## RECORD SET
------------------------------------------------------------

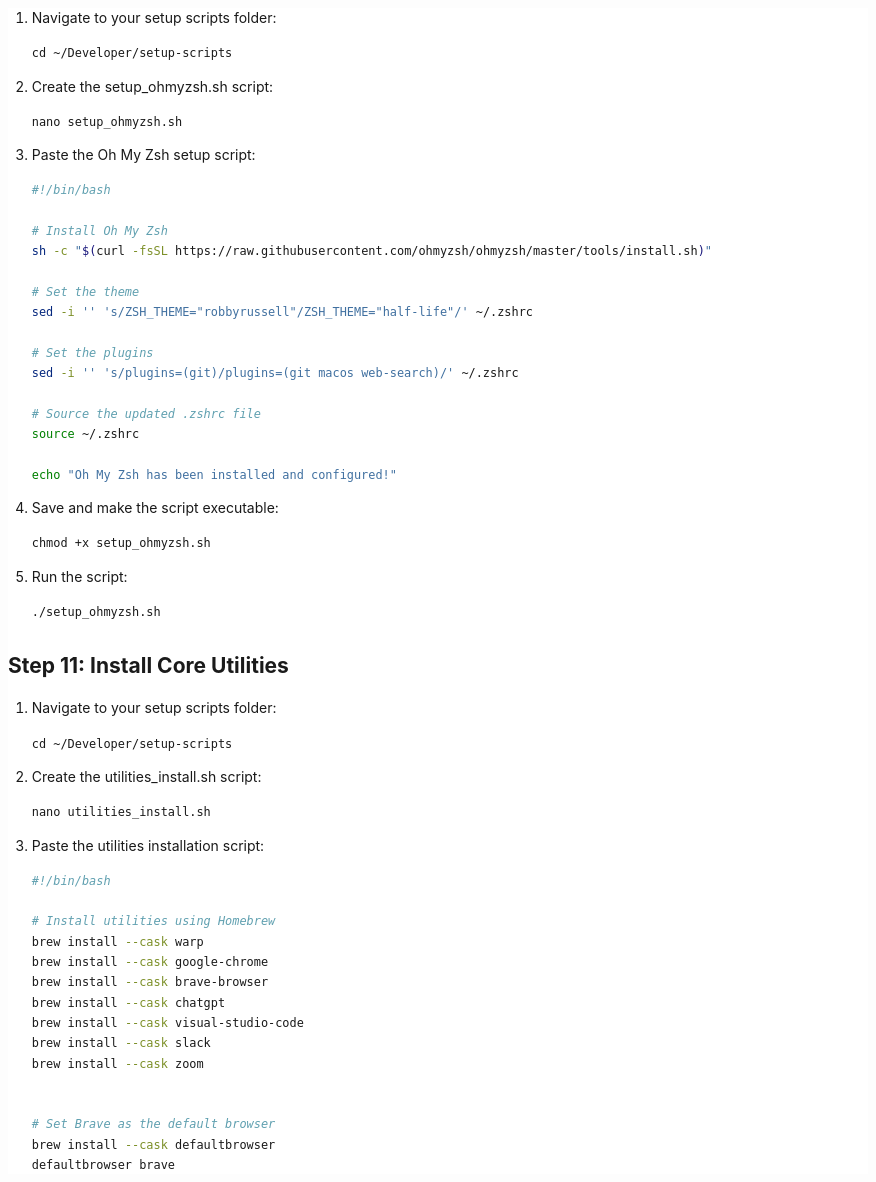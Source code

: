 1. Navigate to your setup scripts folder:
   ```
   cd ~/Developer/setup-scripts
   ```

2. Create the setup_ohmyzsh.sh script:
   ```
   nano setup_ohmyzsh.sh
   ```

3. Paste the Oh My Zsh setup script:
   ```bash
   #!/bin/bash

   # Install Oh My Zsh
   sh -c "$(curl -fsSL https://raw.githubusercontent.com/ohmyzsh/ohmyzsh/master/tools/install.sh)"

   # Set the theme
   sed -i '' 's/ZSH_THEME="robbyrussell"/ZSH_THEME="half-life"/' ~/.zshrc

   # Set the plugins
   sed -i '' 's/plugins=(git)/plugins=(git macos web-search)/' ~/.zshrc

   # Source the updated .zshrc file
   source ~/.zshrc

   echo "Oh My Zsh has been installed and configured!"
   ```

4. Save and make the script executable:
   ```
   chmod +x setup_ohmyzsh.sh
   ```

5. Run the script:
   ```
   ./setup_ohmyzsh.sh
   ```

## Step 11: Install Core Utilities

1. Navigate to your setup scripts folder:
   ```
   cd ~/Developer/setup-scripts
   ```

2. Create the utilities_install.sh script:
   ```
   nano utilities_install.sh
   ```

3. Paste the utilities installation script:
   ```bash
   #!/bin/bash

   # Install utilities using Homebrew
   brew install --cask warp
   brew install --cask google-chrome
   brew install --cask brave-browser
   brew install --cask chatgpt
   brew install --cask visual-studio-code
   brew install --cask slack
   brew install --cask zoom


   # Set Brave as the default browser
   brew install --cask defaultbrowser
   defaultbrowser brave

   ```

------------------------------------------------------------

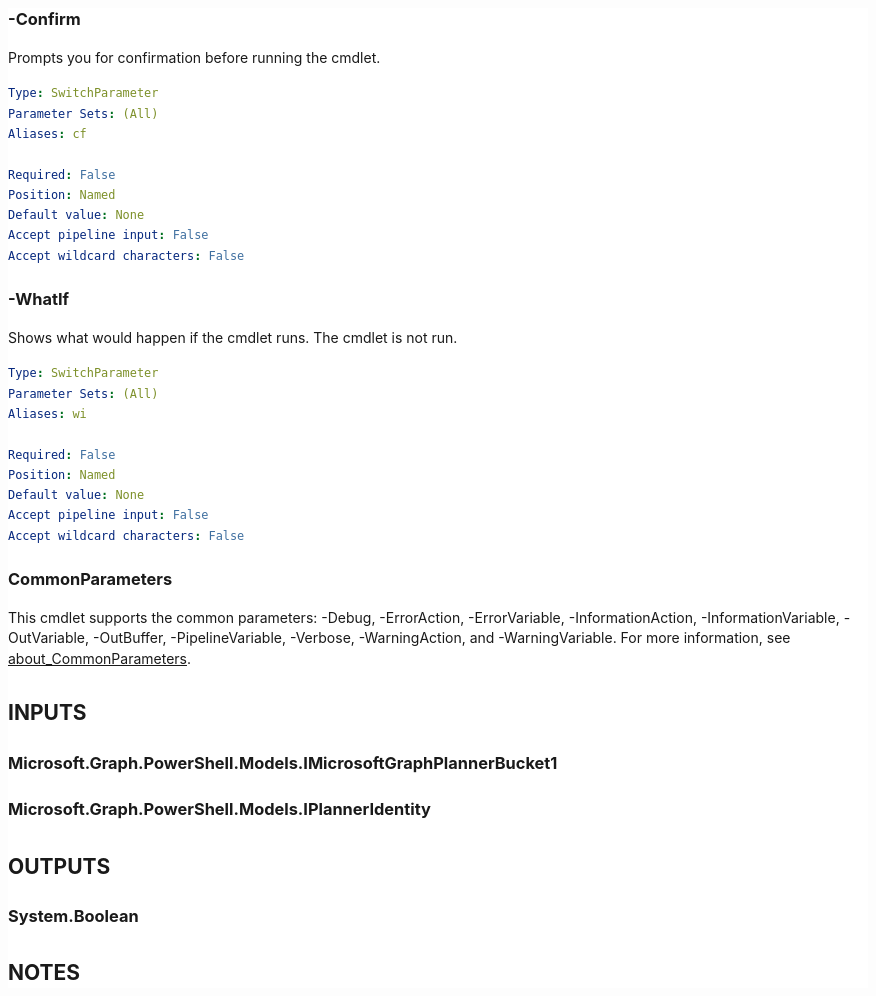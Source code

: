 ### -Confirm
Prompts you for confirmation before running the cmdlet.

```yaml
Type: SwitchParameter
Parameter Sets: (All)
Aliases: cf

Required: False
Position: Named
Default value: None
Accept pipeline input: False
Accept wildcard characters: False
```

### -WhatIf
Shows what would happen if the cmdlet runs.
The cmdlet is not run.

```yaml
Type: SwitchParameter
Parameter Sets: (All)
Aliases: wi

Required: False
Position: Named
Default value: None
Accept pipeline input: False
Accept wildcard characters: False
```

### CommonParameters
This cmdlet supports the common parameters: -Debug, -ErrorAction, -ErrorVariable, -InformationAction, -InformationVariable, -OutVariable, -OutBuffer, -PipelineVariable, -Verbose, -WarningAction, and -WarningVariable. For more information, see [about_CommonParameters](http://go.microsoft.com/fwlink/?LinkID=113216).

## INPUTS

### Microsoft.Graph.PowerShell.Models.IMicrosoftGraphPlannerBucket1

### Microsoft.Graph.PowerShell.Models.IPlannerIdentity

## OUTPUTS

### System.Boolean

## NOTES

------------------------------------------------------------

## TASK INSTRUCTIONS
Each line of the data that has the string "your" should be returned.

## SOLVED EXERCISE
: 1. Navigate to your setup scripts folder:
1. Navigate to your setup scripts folder:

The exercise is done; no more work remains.